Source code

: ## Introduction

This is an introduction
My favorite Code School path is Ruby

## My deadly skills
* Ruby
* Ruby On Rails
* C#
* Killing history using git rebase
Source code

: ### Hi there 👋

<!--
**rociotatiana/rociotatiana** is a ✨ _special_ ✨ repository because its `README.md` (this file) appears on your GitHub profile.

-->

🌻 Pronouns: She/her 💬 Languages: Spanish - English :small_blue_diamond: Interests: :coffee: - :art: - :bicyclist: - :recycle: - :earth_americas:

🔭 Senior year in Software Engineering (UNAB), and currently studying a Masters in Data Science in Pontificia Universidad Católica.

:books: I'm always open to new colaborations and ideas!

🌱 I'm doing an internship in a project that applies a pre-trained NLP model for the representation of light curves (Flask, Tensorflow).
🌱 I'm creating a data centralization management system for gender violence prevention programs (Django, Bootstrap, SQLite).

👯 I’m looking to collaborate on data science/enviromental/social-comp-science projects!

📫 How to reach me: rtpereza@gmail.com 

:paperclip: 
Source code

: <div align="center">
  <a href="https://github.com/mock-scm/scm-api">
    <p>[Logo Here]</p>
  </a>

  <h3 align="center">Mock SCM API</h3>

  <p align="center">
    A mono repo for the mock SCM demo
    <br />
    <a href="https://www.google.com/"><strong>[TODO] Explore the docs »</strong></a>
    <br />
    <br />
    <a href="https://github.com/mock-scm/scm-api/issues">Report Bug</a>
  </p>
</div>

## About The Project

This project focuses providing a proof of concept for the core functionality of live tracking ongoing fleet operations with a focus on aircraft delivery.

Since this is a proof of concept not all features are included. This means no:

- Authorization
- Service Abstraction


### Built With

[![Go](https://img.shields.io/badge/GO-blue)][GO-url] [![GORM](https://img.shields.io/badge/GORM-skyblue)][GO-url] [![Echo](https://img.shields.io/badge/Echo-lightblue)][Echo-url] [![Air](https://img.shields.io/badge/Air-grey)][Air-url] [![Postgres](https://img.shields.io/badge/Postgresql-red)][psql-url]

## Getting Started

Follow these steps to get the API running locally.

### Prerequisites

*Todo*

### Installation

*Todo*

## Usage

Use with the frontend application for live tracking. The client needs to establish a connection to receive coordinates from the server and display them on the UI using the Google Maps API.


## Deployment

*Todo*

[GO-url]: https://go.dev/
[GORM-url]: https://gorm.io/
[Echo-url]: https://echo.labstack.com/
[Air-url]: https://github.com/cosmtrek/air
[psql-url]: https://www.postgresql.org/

-*-*-

## GOAL OF THE EXERCISE
From the data above, copy out every line with the string "proof" in it.

## ANSWER BOX
This project focuses providing a proof of concept for the core functionality of live tracking ongoing fleet operations with a focus on aircraft delivery.
Since this is a proof of concept not all features are included. This means no:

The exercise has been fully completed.